Set down exactly the lines below between the line holding "Azure-Logo mit weißem" and the line holding "1. Wählen Sie unter", inclusive; no other line belongs in the answer.

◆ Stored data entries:
□ □ □ □
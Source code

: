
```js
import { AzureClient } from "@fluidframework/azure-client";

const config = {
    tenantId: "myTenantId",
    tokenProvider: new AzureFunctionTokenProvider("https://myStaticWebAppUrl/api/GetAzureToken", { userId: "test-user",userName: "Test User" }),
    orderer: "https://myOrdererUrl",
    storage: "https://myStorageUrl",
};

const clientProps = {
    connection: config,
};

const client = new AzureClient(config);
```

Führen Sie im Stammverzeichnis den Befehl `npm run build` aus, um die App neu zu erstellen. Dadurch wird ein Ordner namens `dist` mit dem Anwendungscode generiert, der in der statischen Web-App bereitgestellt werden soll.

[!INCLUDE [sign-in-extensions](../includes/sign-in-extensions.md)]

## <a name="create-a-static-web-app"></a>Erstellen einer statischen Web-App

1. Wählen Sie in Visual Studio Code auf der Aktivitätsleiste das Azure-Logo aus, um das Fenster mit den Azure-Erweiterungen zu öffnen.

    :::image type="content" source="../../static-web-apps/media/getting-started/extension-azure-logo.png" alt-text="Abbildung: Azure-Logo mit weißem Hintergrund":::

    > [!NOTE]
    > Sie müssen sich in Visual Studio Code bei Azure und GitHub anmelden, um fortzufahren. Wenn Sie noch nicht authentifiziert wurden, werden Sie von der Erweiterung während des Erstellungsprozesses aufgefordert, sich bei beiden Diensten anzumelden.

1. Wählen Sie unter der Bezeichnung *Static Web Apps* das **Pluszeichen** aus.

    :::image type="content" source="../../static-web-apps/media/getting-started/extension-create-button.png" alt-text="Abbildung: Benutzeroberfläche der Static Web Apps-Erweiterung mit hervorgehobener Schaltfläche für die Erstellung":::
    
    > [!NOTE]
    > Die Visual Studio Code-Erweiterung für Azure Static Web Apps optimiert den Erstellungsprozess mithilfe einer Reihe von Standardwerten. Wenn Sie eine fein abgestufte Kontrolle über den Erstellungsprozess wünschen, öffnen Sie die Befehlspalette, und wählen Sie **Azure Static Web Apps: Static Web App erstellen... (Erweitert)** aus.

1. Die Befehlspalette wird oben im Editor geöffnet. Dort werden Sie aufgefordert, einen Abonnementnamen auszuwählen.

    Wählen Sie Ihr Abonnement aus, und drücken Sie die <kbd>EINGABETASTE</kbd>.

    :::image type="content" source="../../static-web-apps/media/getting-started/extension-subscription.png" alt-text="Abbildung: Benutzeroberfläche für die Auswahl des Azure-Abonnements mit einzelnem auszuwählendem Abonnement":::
□ □ □ □
◆ OUTPUT OF THE TASK:
    :::image type="content" source="../../static-web-apps/media/getting-started/extension-azure-logo.png" alt-text="Abbildung: Azure-Logo mit weißem Hintergrund":::

    > [!NOTE]
    > Sie müssen sich in Visual Studio Code bei Azure und GitHub anmelden, um fortzufahren. Wenn Sie noch nicht authentifiziert wurden, werden Sie von der Erweiterung während des Erstellungsprozesses aufgefordert, sich bei beiden Diensten anzumelden.

1. Wählen Sie unter der Bezeichnung *Static Web Apps* das **Pluszeichen** aus.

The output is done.